Veteran duo book Open places
Former Ryder Cup pair Barry Lane and Paul Broadhurst, aged 52 and 46 respectively, have both made it back into the Open Championship.
Broadhurst, whose round of 63 at St Andrews in 1990 has still to be bettered in any major, won the 36-hole final qualifying event at St Annes Old on Tuesday with rounds of 70 and 67.
And with only three of the 72 players going through to Royal Lytham in a fortnight, Lane's second round 70 enabled him to finish joint second with Argentina's Rafa Echenique one behind on six under par.
Lytham will be the 682nd European Tour appearance of Lane's career, only 24 short of Sam Torrance's record.
His Open debut came 25 years ago and the last time he played was in 2006, while Broadhurst's debut was in 1988 - he finished as low amateur - and he last qualified three years ago.
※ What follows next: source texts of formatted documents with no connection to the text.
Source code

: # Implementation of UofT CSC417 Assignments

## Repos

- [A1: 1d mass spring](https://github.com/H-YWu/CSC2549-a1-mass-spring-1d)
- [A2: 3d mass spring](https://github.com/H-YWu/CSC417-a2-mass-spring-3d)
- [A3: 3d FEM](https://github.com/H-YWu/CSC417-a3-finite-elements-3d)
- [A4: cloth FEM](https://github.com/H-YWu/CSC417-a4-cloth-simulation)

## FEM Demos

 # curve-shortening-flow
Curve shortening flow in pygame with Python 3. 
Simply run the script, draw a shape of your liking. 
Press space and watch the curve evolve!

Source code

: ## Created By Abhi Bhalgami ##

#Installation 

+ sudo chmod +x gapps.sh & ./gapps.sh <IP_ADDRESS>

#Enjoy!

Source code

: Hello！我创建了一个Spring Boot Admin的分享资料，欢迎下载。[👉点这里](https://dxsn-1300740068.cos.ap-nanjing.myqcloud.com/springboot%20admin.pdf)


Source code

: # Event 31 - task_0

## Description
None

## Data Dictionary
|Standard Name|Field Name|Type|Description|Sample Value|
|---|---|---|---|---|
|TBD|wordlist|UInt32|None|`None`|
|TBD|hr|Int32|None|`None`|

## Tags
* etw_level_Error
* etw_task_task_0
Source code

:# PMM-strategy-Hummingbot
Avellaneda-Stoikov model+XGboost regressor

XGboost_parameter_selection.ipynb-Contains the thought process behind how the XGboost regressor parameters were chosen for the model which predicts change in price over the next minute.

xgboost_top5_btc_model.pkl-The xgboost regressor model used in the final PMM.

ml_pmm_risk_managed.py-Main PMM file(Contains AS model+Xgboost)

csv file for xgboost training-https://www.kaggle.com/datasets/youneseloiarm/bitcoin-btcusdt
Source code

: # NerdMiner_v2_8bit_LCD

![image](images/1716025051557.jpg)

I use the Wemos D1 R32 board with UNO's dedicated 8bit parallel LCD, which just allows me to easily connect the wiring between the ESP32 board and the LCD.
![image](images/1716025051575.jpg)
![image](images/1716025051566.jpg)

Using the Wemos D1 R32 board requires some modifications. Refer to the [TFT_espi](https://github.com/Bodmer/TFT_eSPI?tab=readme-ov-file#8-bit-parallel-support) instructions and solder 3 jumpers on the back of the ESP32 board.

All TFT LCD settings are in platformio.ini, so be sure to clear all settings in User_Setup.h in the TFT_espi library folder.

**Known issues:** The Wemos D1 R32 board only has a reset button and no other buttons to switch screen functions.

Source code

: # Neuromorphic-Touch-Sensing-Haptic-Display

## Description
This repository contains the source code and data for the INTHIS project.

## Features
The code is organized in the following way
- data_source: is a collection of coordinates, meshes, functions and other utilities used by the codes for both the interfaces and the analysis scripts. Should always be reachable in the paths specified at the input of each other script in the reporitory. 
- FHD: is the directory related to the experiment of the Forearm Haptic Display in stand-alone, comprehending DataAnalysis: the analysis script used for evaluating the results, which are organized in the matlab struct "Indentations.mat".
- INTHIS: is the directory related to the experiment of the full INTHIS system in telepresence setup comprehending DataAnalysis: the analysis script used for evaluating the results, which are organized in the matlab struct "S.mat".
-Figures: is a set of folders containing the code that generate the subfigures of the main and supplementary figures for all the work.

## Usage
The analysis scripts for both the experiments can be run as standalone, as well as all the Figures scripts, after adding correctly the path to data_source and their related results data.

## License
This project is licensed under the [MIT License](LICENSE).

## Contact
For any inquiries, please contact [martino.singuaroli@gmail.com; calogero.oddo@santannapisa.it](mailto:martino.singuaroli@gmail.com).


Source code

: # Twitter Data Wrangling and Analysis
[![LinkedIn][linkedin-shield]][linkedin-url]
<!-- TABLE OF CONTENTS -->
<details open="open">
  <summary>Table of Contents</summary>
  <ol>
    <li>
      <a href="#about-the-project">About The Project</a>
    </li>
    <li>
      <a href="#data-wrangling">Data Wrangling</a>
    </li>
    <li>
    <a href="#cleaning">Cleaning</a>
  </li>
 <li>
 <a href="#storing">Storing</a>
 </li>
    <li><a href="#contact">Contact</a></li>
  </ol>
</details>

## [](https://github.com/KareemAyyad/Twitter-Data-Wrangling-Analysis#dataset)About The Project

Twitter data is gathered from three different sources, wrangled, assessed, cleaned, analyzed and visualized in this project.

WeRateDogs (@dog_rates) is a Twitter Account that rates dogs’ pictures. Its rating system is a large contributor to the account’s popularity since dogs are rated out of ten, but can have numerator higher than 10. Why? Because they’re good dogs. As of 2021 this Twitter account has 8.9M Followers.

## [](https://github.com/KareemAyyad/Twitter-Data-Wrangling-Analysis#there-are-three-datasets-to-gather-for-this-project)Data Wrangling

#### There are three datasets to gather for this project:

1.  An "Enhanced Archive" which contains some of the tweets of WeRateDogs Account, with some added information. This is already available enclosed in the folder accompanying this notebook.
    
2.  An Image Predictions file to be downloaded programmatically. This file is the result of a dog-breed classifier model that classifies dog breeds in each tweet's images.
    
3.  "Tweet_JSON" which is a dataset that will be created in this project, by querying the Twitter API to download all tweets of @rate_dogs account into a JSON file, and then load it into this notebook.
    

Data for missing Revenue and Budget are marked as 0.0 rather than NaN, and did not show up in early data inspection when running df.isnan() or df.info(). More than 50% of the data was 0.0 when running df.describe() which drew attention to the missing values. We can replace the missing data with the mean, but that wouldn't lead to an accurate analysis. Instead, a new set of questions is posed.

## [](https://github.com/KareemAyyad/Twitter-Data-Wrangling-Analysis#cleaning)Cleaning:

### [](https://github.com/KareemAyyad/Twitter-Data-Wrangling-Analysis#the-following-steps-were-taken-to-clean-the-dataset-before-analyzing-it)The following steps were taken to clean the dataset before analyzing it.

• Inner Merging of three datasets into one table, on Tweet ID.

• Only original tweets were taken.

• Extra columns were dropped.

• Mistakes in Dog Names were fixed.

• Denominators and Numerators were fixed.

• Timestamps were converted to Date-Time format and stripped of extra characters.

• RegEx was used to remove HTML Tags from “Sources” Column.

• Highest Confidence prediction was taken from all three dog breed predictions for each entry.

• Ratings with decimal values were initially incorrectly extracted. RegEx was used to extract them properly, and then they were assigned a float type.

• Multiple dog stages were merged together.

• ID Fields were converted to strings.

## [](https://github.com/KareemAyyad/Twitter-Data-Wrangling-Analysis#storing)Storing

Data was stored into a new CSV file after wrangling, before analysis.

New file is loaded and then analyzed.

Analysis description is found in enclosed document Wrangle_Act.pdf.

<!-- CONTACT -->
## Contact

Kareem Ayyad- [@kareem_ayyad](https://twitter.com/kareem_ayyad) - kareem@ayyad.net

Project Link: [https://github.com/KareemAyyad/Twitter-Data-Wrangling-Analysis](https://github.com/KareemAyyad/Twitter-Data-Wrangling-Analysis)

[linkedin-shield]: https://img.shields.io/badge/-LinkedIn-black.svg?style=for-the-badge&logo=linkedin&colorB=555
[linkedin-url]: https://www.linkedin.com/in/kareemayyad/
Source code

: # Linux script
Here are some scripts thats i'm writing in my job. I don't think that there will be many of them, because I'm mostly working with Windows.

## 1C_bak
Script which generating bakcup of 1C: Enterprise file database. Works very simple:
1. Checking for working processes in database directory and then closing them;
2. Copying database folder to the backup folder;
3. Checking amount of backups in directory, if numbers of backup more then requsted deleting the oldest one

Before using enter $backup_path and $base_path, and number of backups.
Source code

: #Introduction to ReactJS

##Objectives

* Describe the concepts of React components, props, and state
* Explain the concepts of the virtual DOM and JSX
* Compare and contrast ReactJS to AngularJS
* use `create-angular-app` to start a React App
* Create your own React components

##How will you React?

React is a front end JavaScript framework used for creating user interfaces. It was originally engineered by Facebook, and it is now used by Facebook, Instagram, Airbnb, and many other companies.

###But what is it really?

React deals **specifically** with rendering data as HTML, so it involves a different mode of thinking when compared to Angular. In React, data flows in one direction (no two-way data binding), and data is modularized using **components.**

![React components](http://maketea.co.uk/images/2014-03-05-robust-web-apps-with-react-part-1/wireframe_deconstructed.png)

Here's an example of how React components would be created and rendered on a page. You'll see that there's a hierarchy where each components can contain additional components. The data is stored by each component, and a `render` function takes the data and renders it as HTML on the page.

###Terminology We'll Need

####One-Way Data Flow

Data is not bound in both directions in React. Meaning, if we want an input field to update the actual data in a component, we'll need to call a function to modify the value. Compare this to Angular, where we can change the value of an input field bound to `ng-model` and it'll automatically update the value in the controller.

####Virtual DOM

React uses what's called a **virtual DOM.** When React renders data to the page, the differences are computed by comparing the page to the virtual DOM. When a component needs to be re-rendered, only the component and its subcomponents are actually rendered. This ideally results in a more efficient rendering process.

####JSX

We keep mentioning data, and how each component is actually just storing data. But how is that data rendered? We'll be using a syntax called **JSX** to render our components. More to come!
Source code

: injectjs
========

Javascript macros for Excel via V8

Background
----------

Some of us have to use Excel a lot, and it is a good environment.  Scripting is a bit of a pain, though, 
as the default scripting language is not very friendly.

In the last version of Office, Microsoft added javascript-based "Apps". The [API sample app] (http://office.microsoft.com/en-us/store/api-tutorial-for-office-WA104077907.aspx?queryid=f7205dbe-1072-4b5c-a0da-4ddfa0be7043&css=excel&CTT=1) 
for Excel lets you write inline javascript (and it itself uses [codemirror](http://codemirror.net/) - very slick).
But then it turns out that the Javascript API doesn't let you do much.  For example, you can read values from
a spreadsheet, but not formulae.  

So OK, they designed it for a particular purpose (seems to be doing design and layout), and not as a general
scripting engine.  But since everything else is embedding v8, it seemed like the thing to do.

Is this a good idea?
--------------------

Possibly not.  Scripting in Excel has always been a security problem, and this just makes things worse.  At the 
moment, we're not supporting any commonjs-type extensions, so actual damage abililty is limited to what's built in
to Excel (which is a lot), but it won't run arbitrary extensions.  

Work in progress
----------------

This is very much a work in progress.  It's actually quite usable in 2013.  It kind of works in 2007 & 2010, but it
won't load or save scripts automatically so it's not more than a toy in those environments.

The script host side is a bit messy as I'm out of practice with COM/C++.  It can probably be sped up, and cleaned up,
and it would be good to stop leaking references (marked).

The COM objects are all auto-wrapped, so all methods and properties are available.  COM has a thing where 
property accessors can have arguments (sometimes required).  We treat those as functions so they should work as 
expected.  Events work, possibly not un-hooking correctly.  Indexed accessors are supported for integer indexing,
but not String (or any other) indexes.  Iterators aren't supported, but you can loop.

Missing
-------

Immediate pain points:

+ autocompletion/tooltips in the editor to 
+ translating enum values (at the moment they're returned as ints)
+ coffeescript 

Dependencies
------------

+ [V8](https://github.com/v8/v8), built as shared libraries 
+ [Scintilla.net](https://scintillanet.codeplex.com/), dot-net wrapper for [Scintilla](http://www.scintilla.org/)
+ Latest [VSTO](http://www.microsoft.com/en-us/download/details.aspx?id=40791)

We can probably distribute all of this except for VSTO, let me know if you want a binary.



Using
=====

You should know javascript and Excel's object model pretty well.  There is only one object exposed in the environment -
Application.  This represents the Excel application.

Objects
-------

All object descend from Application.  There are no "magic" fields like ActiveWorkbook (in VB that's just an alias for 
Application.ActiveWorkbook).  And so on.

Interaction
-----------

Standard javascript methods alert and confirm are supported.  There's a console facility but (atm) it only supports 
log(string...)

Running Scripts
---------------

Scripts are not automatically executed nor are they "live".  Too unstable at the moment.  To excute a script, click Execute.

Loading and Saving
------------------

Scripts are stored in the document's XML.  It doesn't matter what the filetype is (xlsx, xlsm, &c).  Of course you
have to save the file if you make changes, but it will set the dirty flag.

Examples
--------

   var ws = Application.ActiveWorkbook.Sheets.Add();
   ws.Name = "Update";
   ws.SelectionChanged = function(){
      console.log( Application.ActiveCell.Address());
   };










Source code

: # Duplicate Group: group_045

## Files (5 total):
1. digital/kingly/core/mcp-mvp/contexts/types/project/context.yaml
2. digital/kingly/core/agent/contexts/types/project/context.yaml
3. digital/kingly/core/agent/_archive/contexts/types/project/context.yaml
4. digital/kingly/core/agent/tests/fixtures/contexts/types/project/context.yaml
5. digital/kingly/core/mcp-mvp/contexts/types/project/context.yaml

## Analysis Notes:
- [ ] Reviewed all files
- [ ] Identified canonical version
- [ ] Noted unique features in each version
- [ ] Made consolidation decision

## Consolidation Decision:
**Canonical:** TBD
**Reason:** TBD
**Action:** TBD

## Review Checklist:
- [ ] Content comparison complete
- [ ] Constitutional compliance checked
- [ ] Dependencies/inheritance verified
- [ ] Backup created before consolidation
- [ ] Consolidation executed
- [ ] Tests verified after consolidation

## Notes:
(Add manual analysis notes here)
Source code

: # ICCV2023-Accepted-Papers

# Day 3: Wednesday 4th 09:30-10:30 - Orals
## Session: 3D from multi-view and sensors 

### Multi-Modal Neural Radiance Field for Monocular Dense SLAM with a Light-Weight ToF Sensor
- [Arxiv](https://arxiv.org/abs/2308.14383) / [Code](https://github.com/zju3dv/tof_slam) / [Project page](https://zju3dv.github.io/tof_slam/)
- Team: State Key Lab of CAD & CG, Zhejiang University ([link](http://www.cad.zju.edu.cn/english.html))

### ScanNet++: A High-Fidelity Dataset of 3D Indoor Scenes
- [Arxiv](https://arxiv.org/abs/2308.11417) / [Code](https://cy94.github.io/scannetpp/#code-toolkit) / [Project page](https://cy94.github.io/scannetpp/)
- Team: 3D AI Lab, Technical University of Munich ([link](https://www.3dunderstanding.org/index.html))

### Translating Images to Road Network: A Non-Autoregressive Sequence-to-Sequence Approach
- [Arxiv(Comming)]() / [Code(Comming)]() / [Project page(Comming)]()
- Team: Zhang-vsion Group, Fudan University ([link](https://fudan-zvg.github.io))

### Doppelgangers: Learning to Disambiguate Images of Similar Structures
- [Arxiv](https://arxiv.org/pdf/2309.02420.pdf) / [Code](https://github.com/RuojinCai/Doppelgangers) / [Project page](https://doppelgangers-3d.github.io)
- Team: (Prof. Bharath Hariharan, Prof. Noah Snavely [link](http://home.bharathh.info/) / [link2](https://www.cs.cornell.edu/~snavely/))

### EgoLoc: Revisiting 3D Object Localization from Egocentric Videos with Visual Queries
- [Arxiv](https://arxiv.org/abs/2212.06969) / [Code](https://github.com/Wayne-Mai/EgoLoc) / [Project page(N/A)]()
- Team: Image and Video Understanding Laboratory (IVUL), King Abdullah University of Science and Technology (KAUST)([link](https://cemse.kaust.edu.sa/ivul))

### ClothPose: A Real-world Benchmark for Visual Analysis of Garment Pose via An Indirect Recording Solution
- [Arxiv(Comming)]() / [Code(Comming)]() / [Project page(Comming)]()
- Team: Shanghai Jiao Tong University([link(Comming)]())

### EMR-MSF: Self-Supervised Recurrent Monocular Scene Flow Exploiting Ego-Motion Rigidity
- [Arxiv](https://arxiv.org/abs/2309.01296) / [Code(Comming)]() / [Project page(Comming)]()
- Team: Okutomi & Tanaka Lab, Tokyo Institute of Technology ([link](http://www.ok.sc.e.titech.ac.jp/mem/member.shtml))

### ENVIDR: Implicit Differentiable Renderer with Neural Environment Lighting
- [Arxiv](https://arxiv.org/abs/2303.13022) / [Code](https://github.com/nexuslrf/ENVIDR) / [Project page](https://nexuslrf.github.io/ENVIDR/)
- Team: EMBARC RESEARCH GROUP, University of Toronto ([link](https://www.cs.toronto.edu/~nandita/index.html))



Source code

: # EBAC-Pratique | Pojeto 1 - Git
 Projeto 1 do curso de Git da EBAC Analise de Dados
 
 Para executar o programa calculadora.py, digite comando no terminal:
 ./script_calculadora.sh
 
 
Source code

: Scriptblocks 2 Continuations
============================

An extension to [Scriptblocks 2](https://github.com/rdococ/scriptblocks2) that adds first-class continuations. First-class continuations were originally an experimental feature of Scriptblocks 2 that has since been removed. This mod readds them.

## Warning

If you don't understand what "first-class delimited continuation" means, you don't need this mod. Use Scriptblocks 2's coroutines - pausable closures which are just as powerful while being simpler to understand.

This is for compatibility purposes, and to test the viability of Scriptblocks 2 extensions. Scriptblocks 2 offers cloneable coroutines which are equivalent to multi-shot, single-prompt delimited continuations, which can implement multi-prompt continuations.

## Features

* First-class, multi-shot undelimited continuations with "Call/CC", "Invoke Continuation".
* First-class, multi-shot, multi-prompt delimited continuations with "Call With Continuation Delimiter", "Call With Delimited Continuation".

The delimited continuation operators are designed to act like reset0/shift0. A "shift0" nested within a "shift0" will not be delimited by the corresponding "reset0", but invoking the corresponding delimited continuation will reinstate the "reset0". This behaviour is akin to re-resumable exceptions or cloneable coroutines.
Among those to miss out on the course, one of four in use to decide 12 qualifiers, were Bristol's Chris Wood - fifth in the 2008 Open as an amateur and then joint third the following year at Turnberry - and another ex-Ryder Cup man, Swede Jarmo Sandelin.
At Hillside it was an English trio who came through - former European Tour winner Warren Bennett, 2009 Walker Cup player Dale Whitnell and Kent's Steven Tiley.
Ex-Ryder Cup duo Peter Baker and Mark James, Europe's captain in 1999, failed along with James Conteh, son of former world boxing champion John.
Whitnell, from Tiptree in Essex, beat Bennett by one and Tiley by three on nine under and was quickly tweeting, with expletive deleted: "Yes, yes, yes - the boy's gonna be playing in The Open."
Steve Alker won at West Lancashire on seven under, but fellow New Zealander Michael Campbell, US Open champion seven years ago, shot level par - five too many to be in a play-off with Scot Steven O'Hara, Americans Scott Pinckney and Marty Jertson and St Pierre amateur Richard Bentham.
Lane, who qualified with a chip-in eagle at the last, commented: "I can't wait to play in The Open again."
Broadhurst, who plays the French Open this week as a past champion, will be returning to the Open venue 24 years after winning the amateur Lytham Trophy.
"I'm going back to Tour school this autumn, but probably for the last time," he said. "All I'm trying to do is keep my game in shape for the Senior Tour."
O'Hara and Pinckney survived the play-off at West Lancs, while at Southport and Ainsdale the winner was Dane Morten Orum Madsen, but there was disappointment there for former Tour star Nick Dougherty.
The Liverpudlian made only one halfway cut in losing his card last season and was still in with a good chance after an opening 70, but followed it with a 74.
A play-off was needed there as well. It involved Scotland's Chris Doak and Elliot Saltman - the player given a three-month Tour ban at the start of last season following a ball-marking incident - and also Hoylake professional Ian Keenan.
Saltman and Keenan took the final two qualifying spots, giving Saltman his second Open appearance in four years.
He was at Turnberry with his brother Lloyd in 2009, but Lloyd missed out by five at Hillside.
O'Hara, a Walker Cup team-mate of Luke Donald and Graeme McDowell in 2001, had to go to the fifth extra hole to secure an Open debut at the 11th attempt
"It's fantastic, especially to have had my dad Charlie as my caddie," he said. "It has made the day really special - it brought back a lot of memories for me."